§ **Data extract**
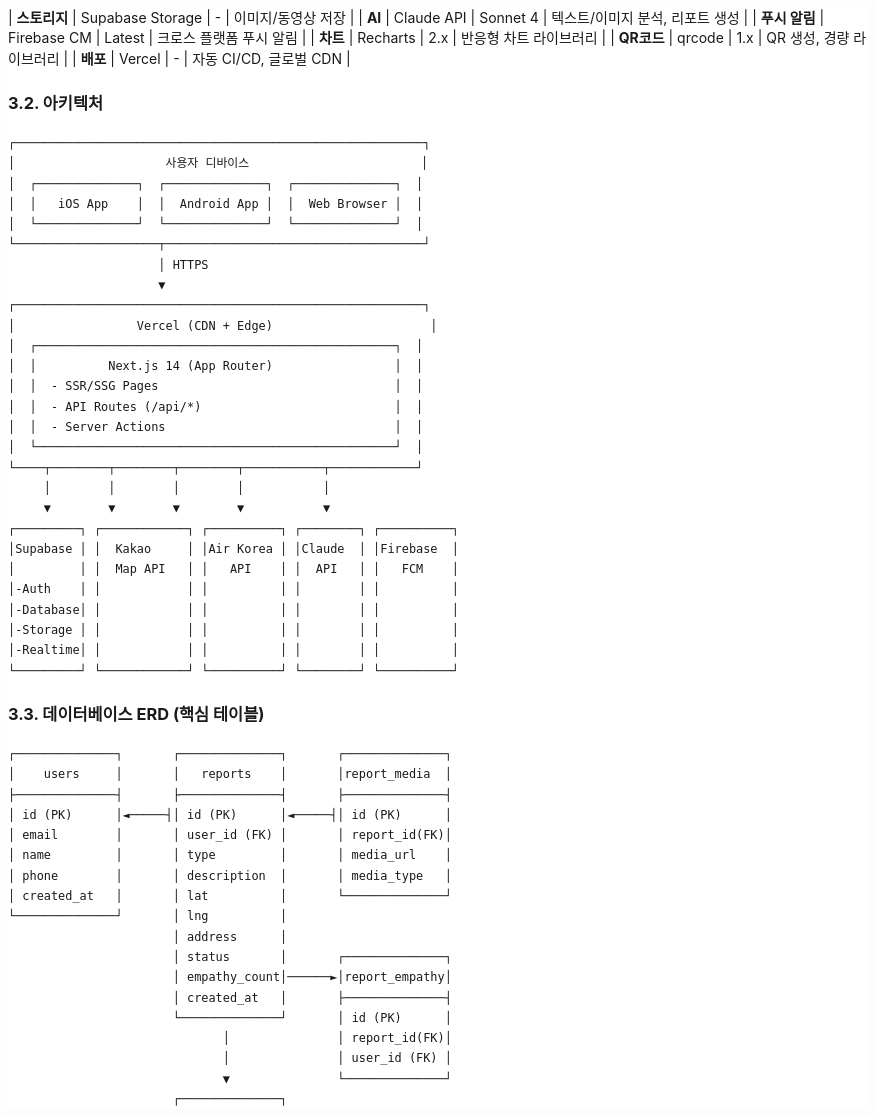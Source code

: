 | **스토리지** | Supabase Storage | - | 이미지/동영상 저장 |
| **AI** | Claude API | Sonnet 4 | 텍스트/이미지 분석, 리포트 생성 |
| **푸시 알림** | Firebase CM | Latest | 크로스 플랫폼 푸시 알림 |
| **차트** | Recharts | 2.x | 반응형 차트 라이브러리 |
| **QR코드** | qrcode | 1.x | QR 생성, 경량 라이브러리 |
| **배포** | Vercel | - | 자동 CI/CD, 글로벌 CDN |

### **3.2. 아키텍처**

```
┌─────────────────────────────────────────────────────────┐
│                     사용자 디바이스                        │
│  ┌──────────────┐  ┌──────────────┐  ┌──────────────┐  │
│  │   iOS App    │  │  Android App │  │  Web Browser │  │
│  └──────────────┘  └──────────────┘  └──────────────┘  │
└────────────────────┬────────────────────────────────────┘
                     │ HTTPS
                     ▼
┌─────────────────────────────────────────────────────────┐
│                 Vercel (CDN + Edge)                      │
│  ┌──────────────────────────────────────────────────┐  │
│  │          Next.js 14 (App Router)                 │  │
│  │  - SSR/SSG Pages                                 │  │
│  │  - API Routes (/api/*)                           │  │
│  │  - Server Actions                                │  │
│  └──────────────────────────────────────────────────┘  │
└────┬────────┬────────┬────────┬───────────┬────────────┘
     │        │        │        │           │
     ▼        ▼        ▼        ▼           ▼
┌─────────┐ ┌────────────┐ ┌──────────┐ ┌────────┐ ┌──────────┐
│Supabase │ │  Kakao     │ │Air Korea │ │Claude  │ │Firebase  │
│         │ │  Map API   │ │   API    │ │  API   │ │   FCM    │
│-Auth    │ │            │ │          │ │        │ │          │
│-Database│ │            │ │          │ │        │ │          │
│-Storage │ │            │ │          │ │        │ │          │
│-Realtime│ │            │ │          │ │        │ │          │
└─────────┘ └────────────┘ └──────────┘ └────────┘ └──────────┘
```

### **3.3. 데이터베이스 ERD (핵심 테이블)**

```
┌──────────────┐       ┌──────────────┐       ┌──────────────┐
│    users     │       │   reports    │       │report_media  │
├──────────────┤       ├──────────────┤       ├──────────────┤
│ id (PK)      │◄─────┤│ id (PK)      │◄─────┤│ id (PK)      │
│ email        │       │ user_id (FK) │       │ report_id(FK)│
│ name         │       │ type         │       │ media_url    │
│ phone        │       │ description  │       │ media_type   │
│ created_at   │       │ lat          │       └──────────────┘
└──────────────┘       │ lng          │
                       │ address      │
                       │ status       │       ┌──────────────┐
                       │ empathy_count│──────►│report_empathy│
                       │ created_at   │       ├──────────────┤
                       └──────────────┘       │ id (PK)      │
                              │               │ report_id(FK)│
                              │               │ user_id (FK) │
                              ▼               └──────────────┘
                       ┌──────────────┐
```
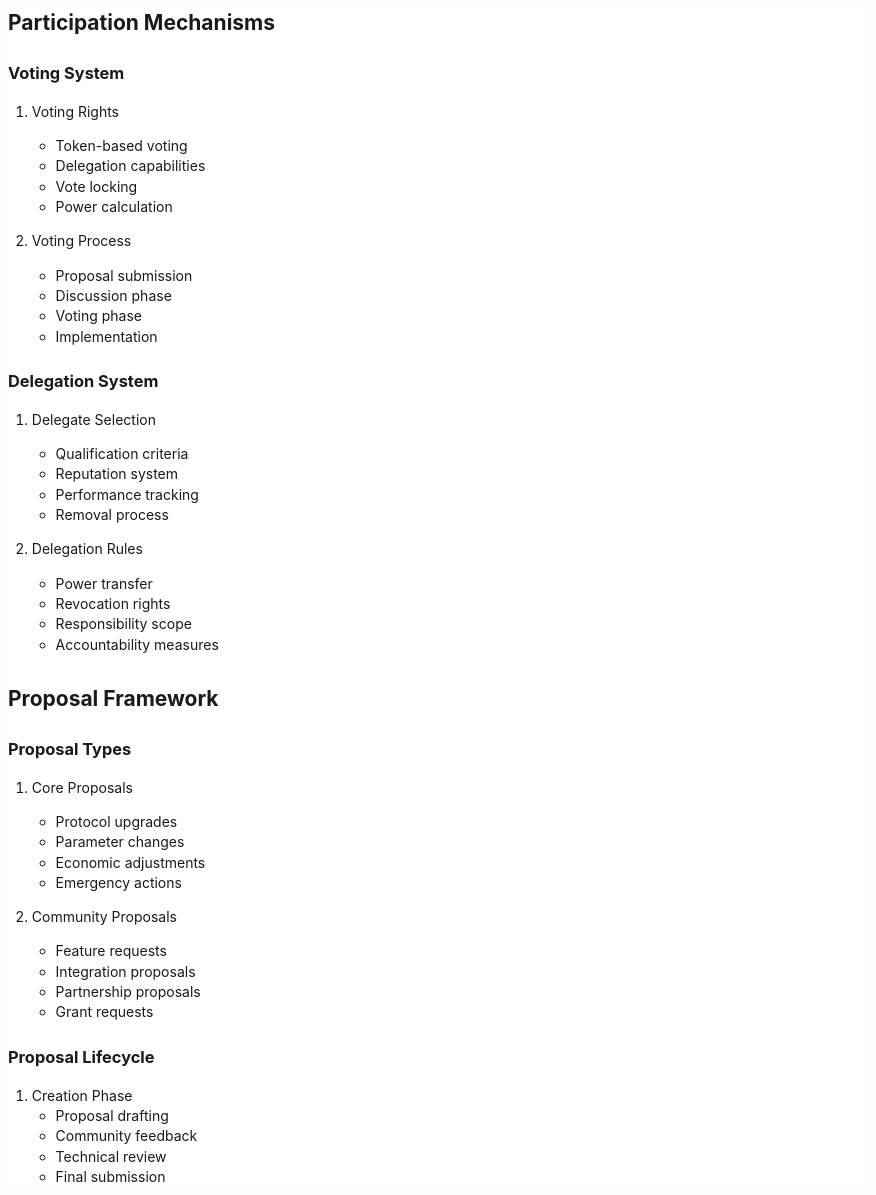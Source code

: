 ## Participation Mechanisms

### Voting System
1. Voting Rights
   - Token-based voting
   - Delegation capabilities
   - Vote locking
   - Power calculation

2. Voting Process
   - Proposal submission
   - Discussion phase
   - Voting phase
   - Implementation

### Delegation System
1. Delegate Selection
   - Qualification criteria
   - Reputation system
   - Performance tracking
   - Removal process

2. Delegation Rules
   - Power transfer
   - Revocation rights
   - Responsibility scope
   - Accountability measures

## Proposal Framework

### Proposal Types
1. Core Proposals
   - Protocol upgrades
   - Parameter changes
   - Economic adjustments
   - Emergency actions

2. Community Proposals
   - Feature requests
   - Integration proposals
   - Partnership proposals
   - Grant requests

### Proposal Lifecycle
1. Creation Phase
   - Proposal drafting
   - Community feedback
   - Technical review
   - Final submission
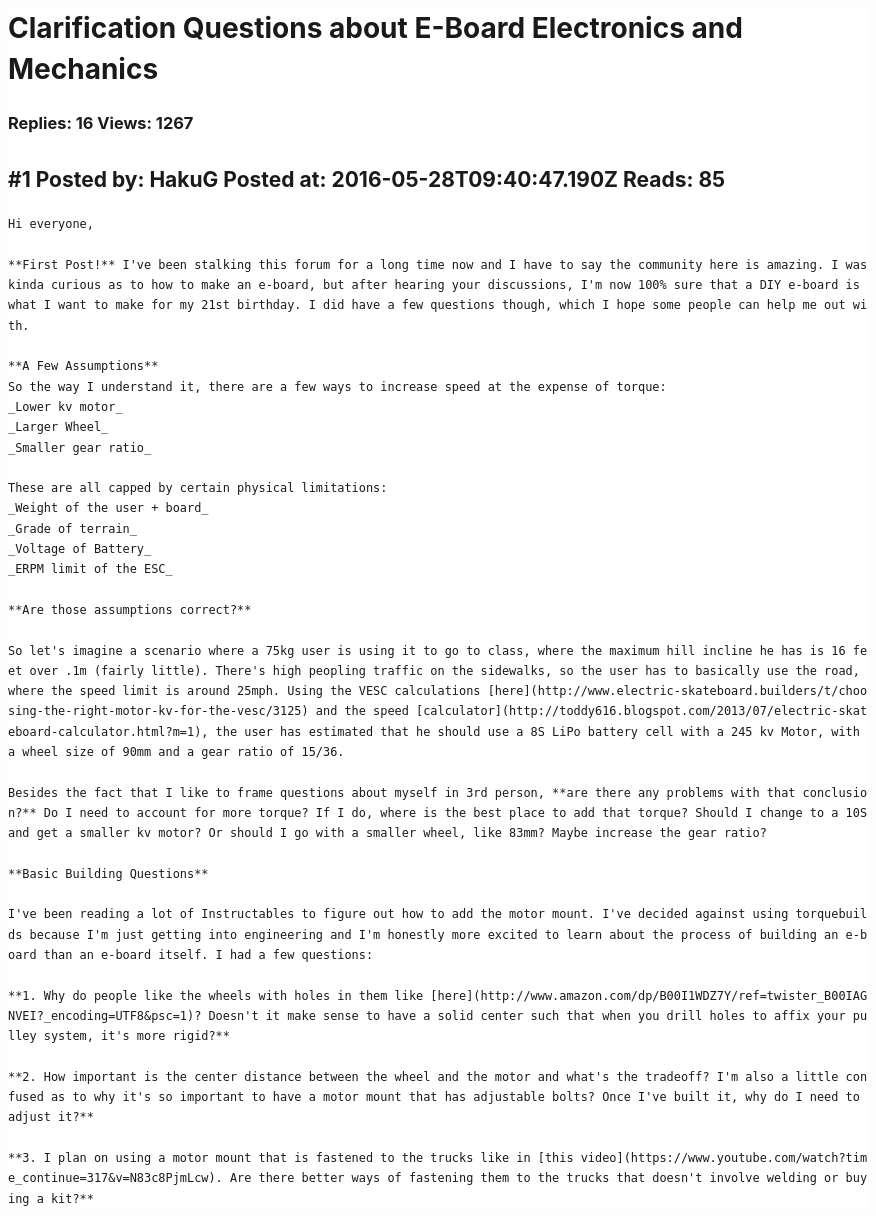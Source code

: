 # Clarification Questions about E-Board Electronics and Mechanics

### Replies: 16 Views: 1267

## \#1 Posted by: HakuG Posted at: 2016-05-28T09:40:47.190Z Reads: 85

```
Hi everyone,

**First Post!** I've been stalking this forum for a long time now and I have to say the community here is amazing. I was kinda curious as to how to make an e-board, but after hearing your discussions, I'm now 100% sure that a DIY e-board is what I want to make for my 21st birthday. I did have a few questions though, which I hope some people can help me out with.

**A Few Assumptions**
So the way I understand it, there are a few ways to increase speed at the expense of torque:
_Lower kv motor_
_Larger Wheel_
_Smaller gear ratio_

These are all capped by certain physical limitations:
_Weight of the user + board_
_Grade of terrain_
_Voltage of Battery_
_ERPM limit of the ESC_

**Are those assumptions correct?**

So let's imagine a scenario where a 75kg user is using it to go to class, where the maximum hill incline he has is 16 feet over .1m (fairly little). There's high peopling traffic on the sidewalks, so the user has to basically use the road, where the speed limit is around 25mph. Using the VESC calculations [here](http://www.electric-skateboard.builders/t/choosing-the-right-motor-kv-for-the-vesc/3125) and the speed [calculator](http://toddy616.blogspot.com/2013/07/electric-skateboard-calculator.html?m=1), the user has estimated that he should use a 8S LiPo battery cell with a 245 kv Motor, with a wheel size of 90mm and a gear ratio of 15/36. 

Besides the fact that I like to frame questions about myself in 3rd person, **are there any problems with that conclusion?** Do I need to account for more torque? If I do, where is the best place to add that torque? Should I change to a 10S and get a smaller kv motor? Or should I go with a smaller wheel, like 83mm? Maybe increase the gear ratio? 

**Basic Building Questions**

I've been reading a lot of Instructables to figure out how to add the motor mount. I've decided against using torquebuilds because I'm just getting into engineering and I'm honestly more excited to learn about the process of building an e-board than an e-board itself. I had a few questions:

**1. Why do people like the wheels with holes in them like [here](http://www.amazon.com/dp/B00I1WDZ7Y/ref=twister_B00IAGNVEI?_encoding=UTF8&psc=1)? Doesn't it make sense to have a solid center such that when you drill holes to affix your pulley system, it's more rigid?** 

**2. How important is the center distance between the wheel and the motor and what's the tradeoff? I'm also a little confused as to why it's so important to have a motor mount that has adjustable bolts? Once I've built it, why do I need to adjust it?**

**3. I plan on using a motor mount that is fastened to the trucks like in [this video](https://www.youtube.com/watch?time_continue=317&v=N83c8PjmLcw). Are there better ways of fastening them to the trucks that doesn't involve welding or buying a kit?**

```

§ **Your objective**
After dropping the pictures, reproduce exactly the lines from the first line of the entries through the line containing "반응형 차트 라이브러리 |", both included.

§ **Written response**
Source code

: | **스토리지** | Supabase Storage | - | 이미지/동영상 저장 |
| **AI** | Claude API | Sonnet 4 | 텍스트/이미지 분석, 리포트 생성 |
| **푸시 알림** | Firebase CM | Latest | 크로스 플랫폼 푸시 알림 |
| **차트** | Recharts | 2.x | 반응형 차트 라이브러리 |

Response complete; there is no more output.